> **WORK TASK**: Make a verbatim copy of all the records. Skip every image.

> **TASK INPUTS**:
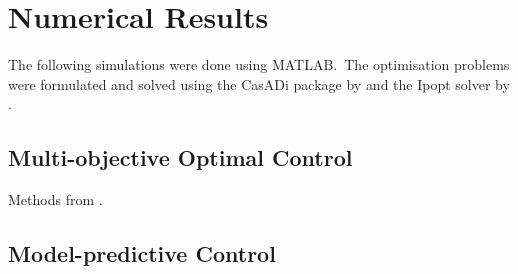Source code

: \section{Numerical Results}

The following simulations were done using MATLAB.\ 
The optimisation problems were formulated and solved using the CasADi package by \cite{Andersson2019casadi} and the Ipopt solver by \cite{Waechter2006ipopt}.\ 



\subsection{Multi-objective Optimal Control}
Methods from \cite{Hoffmann2022moocp_wcdeg}.

\subsection{Model-predictive Control}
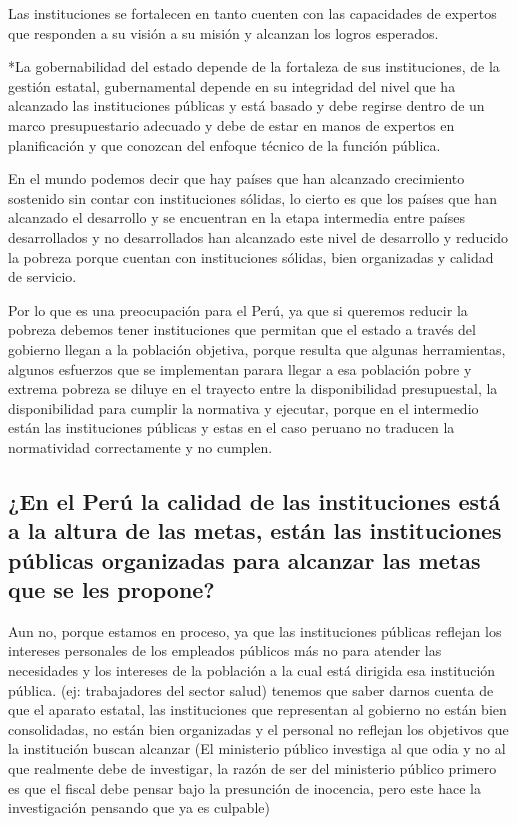 \documentclass[
  a4paper,
]{article}
\begin{document}
Las instituciones se fortalecen en tanto cuenten con las capacidades de
expertos que responden a su visión a su misión y alcanzan los logros
esperados.

*La gobernabilidad del estado depende de la fortaleza de sus
instituciones, de la gestión estatal, gubernamental depende en su
integridad del nivel que ha alcanzado las instituciones públicas y está
basado y debe regirse dentro de un marco presupuestario adecuado y debe
de estar en manos de expertos en planificación y que conozcan del
enfoque técnico de la función pública.

En el mundo podemos decir que hay países que han alcanzado crecimiento
sostenido sin contar con instituciones sólidas, lo cierto es que los
países que han alcanzado el desarrollo y se encuentran en la etapa
intermedia entre países desarrollados y no desarrollados han alcanzado
este nivel de desarrollo y reducido la pobreza porque cuentan con
instituciones sólidas, bien organizadas y calidad de servicio.

Por lo que es una preocupación para el Perú, ya que si queremos reducir
la pobreza debemos tener instituciones que permitan que el estado a
través del gobierno llegan a la población objetiva, porque resulta que
algunas herramientas, algunos esfuerzos que se implementan parara llegar
a esa población pobre y extrema pobreza se diluye en el trayecto entre
la disponibilidad presupuestal, la disponibilidad para cumplir la
normativa y ejecutar, porque en el intermedio están las instituciones
públicas y estas en el caso peruano no traducen la normatividad
correctamente y no cumplen.

\hypertarget{en-el-peruxfa-la-calidad-de-las-instituciones-estuxe1-a-la-altura-de-las-metas-estuxe1n-las-instituciones-puxfablicas-organizadas-para-alcanzar-las-metas-que-se-les-propone}{%
\subsection{¿En el Perú la calidad de las instituciones está a la altura
de las metas, están las instituciones públicas organizadas para alcanzar
las metas que se les
propone?}\label{en-el-peruxfa-la-calidad-de-las-instituciones-estuxe1-a-la-altura-de-las-metas-estuxe1n-las-instituciones-puxfablicas-organizadas-para-alcanzar-las-metas-que-se-les-propone}}

Aun no, porque estamos en proceso, ya que las instituciones públicas
reflejan los intereses personales de los empleados públicos más no para
atender las necesidades y los intereses de la población a la cual está
dirigida esa institución pública. (ej: trabajadores del sector salud)
tenemos que saber darnos cuenta de que el aparato estatal, las
instituciones que representan al gobierno no están bien consolidadas, no
están bien organizadas y el personal no reflejan los objetivos que la
institución buscan alcanzar (El ministerio público investiga al que odia
y no al que realmente debe de investigar, la razón de ser del ministerio
público primero es que el fiscal debe pensar bajo la presunción de
inocencia, pero este hace la investigación pensando que ya es culpable)
\end{document}
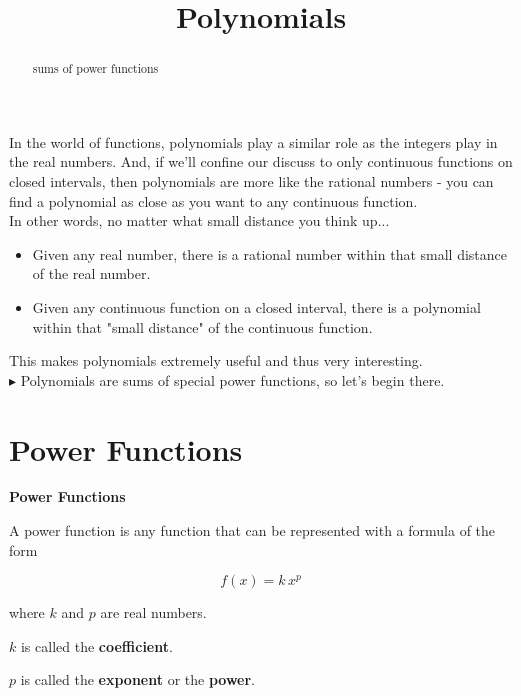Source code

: \documentclass{ximera}
\title{Polynomials}
\begin{document}
\begin{abstract}
sums of power functions
\end{abstract}
\maketitle


In the world of functions, polynomials play a similar role as the integers play in the real numbers. And, if we'll confine our discuss to only continuous functions on closed intervals, then polynomials are more like the rational numbers - you can find a polynomial as close as you want to any continuous function. \\


In other words, no matter what small distance you think up...

\begin{itemize}
\item Given any real number, there is a rational number within that small distance of the real number.

\item Given any continuous function on a closed interval, there is a polynomial within that "small distance" of the continuous function.
\end{itemize}

This makes polynomials extremely useful and thus very interesting. \\


$\blacktriangleright$ Polynomials are sums of special power functions, so let's begin there.













\section{Power Functions}

\begin{definition} \textbf{\textcolor{green!50!black}{Power Functions}}

A power function is any function that can be represented with a formula of the form

\[   f(x) = k \, x^p      \]

where $k$ and $p$ are real numbers.

$k$ is called the \textbf{coefficient}.

$p$ is called the \textbf{exponent} or the \textbf{power}.


\end{definition}
\end{document}
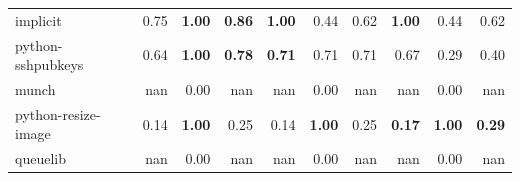 \documentclass[11pt,dvipdfmx]{jreport}
\begin{document}
\begin{table}{}
{\begin{tabular}{l||p{4em}|p{4em}|p{4em}||p{4em}|p{4em}|p{4em}||p{4em}|p{4em}|p{4em}}
            \hline \hline
            implicit & \multicolumn{1}{r|}{0.75} & \multicolumn{1}{r|}{\textbf{1.00}} & \multicolumn{1}{r||}{\textbf{0.86}} & \multicolumn{1}{r|}{\textbf{1.00}} & \multicolumn{1}{r|}{0.44} & \multicolumn{1}{r||}{0.62} & \multicolumn{1}{r|}{\textbf{1.00}} & \multicolumn{1}{r|}{0.44} & \multicolumn{1}{r}{0.62} \\
            python-sshpubkeys & \multicolumn{1}{r|}{0.64} & \multicolumn{1}{r|}{\textbf{1.00}} & \multicolumn{1}{r||}{\textbf{0.78}} & \multicolumn{1}{r|}{\textbf{0.71}} & \multicolumn{1}{r|}{0.71} & \multicolumn{1}{r||}{0.71} & \multicolumn{1}{r|}{0.67} & \multicolumn{1}{r|}{0.29} & \multicolumn{1}{r}{0.40} \\
            munch & \multicolumn{1}{r|}{nan} & \multicolumn{1}{r|}{0.00} & \multicolumn{1}{r||}{nan} & \multicolumn{1}{r|}{nan} & \multicolumn{1}{r|}{0.00} & \multicolumn{1}{r||}{nan} & \multicolumn{1}{r|}{nan} & \multicolumn{1}{r|}{0.00} & \multicolumn{1}{r}{nan} \\
            python-resize-image & \multicolumn{1}{r|}{0.14} & \multicolumn{1}{r|}{\textbf{1.00}} & \multicolumn{1}{r||}{0.25} & \multicolumn{1}{r|}{0.14} & \multicolumn{1}{r|}{\textbf{1.00}} & \multicolumn{1}{r||}{0.25} & \multicolumn{1}{r|}{\textbf{0.17}} & \multicolumn{1}{r|}{\textbf{1.00}} & \multicolumn{1}{r}{\textbf{0.29}} \\
            queuelib & \multicolumn{1}{r|}{nan} & \multicolumn{1}{r|}{0.00} & \multicolumn{1}{r||}{nan} & \multicolumn{1}{r|}{nan} & \multicolumn{1}{r|}{0.00} & \multicolumn{1}{r||}{nan} & \multicolumn{1}{r|}{nan} & \multicolumn{1}{r|}{0.00} & \multicolumn{1}{r}{nan} \\ \hline
        \end{tabular}
    }
\end{table}
\end{document}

> **EXERCISE RESPONSE**:
Source code

: \section{Numerical Results}

The following simulations were done using MATLAB.\ 
The optimisation problems were formulated and solved using the CasADi package by \cite{Andersson2019casadi} and the Ipopt solver by \cite{Waechter2006ipopt}.\ 



\subsection{Multi-objective Optimal Control}
Methods from \cite{Hoffmann2022moocp_wcdeg}.

\subsection{Model-predictive Control}
 \documentclass[
  a4paper,
]{article}
\begin{document}
Las instituciones se fortalecen en tanto cuenten con las capacidades de
expertos que responden a su visión a su misión y alcanzan los logros
esperados.

*La gobernabilidad del estado depende de la fortaleza de sus
instituciones, de la gestión estatal, gubernamental depende en su
integridad del nivel que ha alcanzado las instituciones públicas y está
basado y debe regirse dentro de un marco presupuestario adecuado y debe
de estar en manos de expertos en planificación y que conozcan del
enfoque técnico de la función pública.

En el mundo podemos decir que hay países que han alcanzado crecimiento
sostenido sin contar con instituciones sólidas, lo cierto es que los
países que han alcanzado el desarrollo y se encuentran en la etapa
intermedia entre países desarrollados y no desarrollados han alcanzado
este nivel de desarrollo y reducido la pobreza porque cuentan con
instituciones sólidas, bien organizadas y calidad de servicio.

Por lo que es una preocupación para el Perú, ya que si queremos reducir
la pobreza debemos tener instituciones que permitan que el estado a
través del gobierno llegan a la población objetiva, porque resulta que
algunas herramientas, algunos esfuerzos que se implementan parara llegar
a esa población pobre y extrema pobreza se diluye en el trayecto entre
la disponibilidad presupuestal, la disponibilidad para cumplir la
normativa y ejecutar, porque en el intermedio están las instituciones
públicas y estas en el caso peruano no traducen la normatividad
correctamente y no cumplen.

\hypertarget{en-el-peruxfa-la-calidad-de-las-instituciones-estuxe1-a-la-altura-de-las-metas-estuxe1n-las-instituciones-puxfablicas-organizadas-para-alcanzar-las-metas-que-se-les-propone}{%
\subsection{¿En el Perú la calidad de las instituciones está a la altura
de las metas, están las instituciones públicas organizadas para alcanzar
las metas que se les
propone?}\label{en-el-peruxfa-la-calidad-de-las-instituciones-estuxe1-a-la-altura-de-las-metas-estuxe1n-las-instituciones-puxfablicas-organizadas-para-alcanzar-las-metas-que-se-les-propone}}

Aun no, porque estamos en proceso, ya que las instituciones públicas
reflejan los intereses personales de los empleados públicos más no para
atender las necesidades y los intereses de la población a la cual está
dirigida esa institución pública. (ej: trabajadores del sector salud)
tenemos que saber darnos cuenta de que el aparato estatal, las
instituciones que representan al gobierno no están bien consolidadas, no
están bien organizadas y el personal no reflejan los objetivos que la
institución buscan alcanzar (El ministerio público investiga al que odia
y no al que realmente debe de investigar, la razón de ser del ministerio
público primero es que el fiscal debe pensar bajo la presunción de
inocencia, pero este hace la investigación pensando que ya es culpable)
\end{document}
Source code

: \documentclass{ximera}
\title{Polynomials}
\begin{document}
\begin{abstract}
sums of power functions
\end{abstract}
\maketitle


In the world of functions, polynomials play a similar role as the integers play in the real numbers. And, if we'll confine our discuss to only continuous functions on closed intervals, then polynomials are more like the rational numbers - you can find a polynomial as close as you want to any continuous function. \\


In other words, no matter what small distance you think up...

\begin{itemize}
\item Given any real number, there is a rational number within that small distance of the real number.

\item Given any continuous function on a closed interval, there is a polynomial within that "small distance" of the continuous function.
\end{itemize}

This makes polynomials extremely useful and thus very interesting. \\


$\blacktriangleright$ Polynomials are sums of special power functions, so let's begin there.













\section{Power Functions}

\begin{definition} \textbf{\textcolor{green!50!black}{Power Functions}}

A power function is any function that can be represented with a formula of the form

\[   f(x) = k \, x^p      \]

where $k$ and $p$ are real numbers.

$k$ is called the \textbf{coefficient}.

$p$ is called the \textbf{exponent} or the \textbf{power}.


\end{definition}
\end{document}
 \documentclass[11pt,dvipdfmx]{jreport}
\begin{document}
\begin{table}{}
{\begin{tabular}{l||p{4em}|p{4em}|p{4em}||p{4em}|p{4em}|p{4em}||p{4em}|p{4em}|p{4em}}
            \hline \hline
            implicit & \multicolumn{1}{r|}{0.75} & \multicolumn{1}{r|}{\textbf{1.00}} & \multicolumn{1}{r||}{\textbf{0.86}} & \multicolumn{1}{r|}{\textbf{1.00}} & \multicolumn{1}{r|}{0.44} & \multicolumn{1}{r||}{0.62} & \multicolumn{1}{r|}{\textbf{1.00}} & \multicolumn{1}{r|}{0.44} & \multicolumn{1}{r}{0.62} \\
            python-sshpubkeys & \multicolumn{1}{r|}{0.64} & \multicolumn{1}{r|}{\textbf{1.00}} & \multicolumn{1}{r||}{\textbf{0.78}} & \multicolumn{1}{r|}{\textbf{0.71}} & \multicolumn{1}{r|}{0.71} & \multicolumn{1}{r||}{0.71} & \multicolumn{1}{r|}{0.67} & \multicolumn{1}{r|}{0.29} & \multicolumn{1}{r}{0.40} \\
            munch & \multicolumn{1}{r|}{nan} & \multicolumn{1}{r|}{0.00} & \multicolumn{1}{r||}{nan} & \multicolumn{1}{r|}{nan} & \multicolumn{1}{r|}{0.00} & \multicolumn{1}{r||}{nan} & \multicolumn{1}{r|}{nan} & \multicolumn{1}{r|}{0.00} & \multicolumn{1}{r}{nan} \\
            python-resize-image & \multicolumn{1}{r|}{0.14} & \multicolumn{1}{r|}{\textbf{1.00}} & \multicolumn{1}{r||}{0.25} & \multicolumn{1}{r|}{0.14} & \multicolumn{1}{r|}{\textbf{1.00}} & \multicolumn{1}{r||}{0.25} & \multicolumn{1}{r|}{\textbf{0.17}} & \multicolumn{1}{r|}{\textbf{1.00}} & \multicolumn{1}{r}{\textbf{0.29}} \\
            queuelib & \multicolumn{1}{r|}{nan} & \multicolumn{1}{r|}{0.00} & \multicolumn{1}{r||}{nan} & \multicolumn{1}{r|}{nan} & \multicolumn{1}{r|}{0.00} & \multicolumn{1}{r||}{nan} & \multicolumn{1}{r|}{nan} & \multicolumn{1}{r|}{0.00} & \multicolumn{1}{r}{nan} \\ \hline
        \end{tabular}
    }
\end{table}
\end{document}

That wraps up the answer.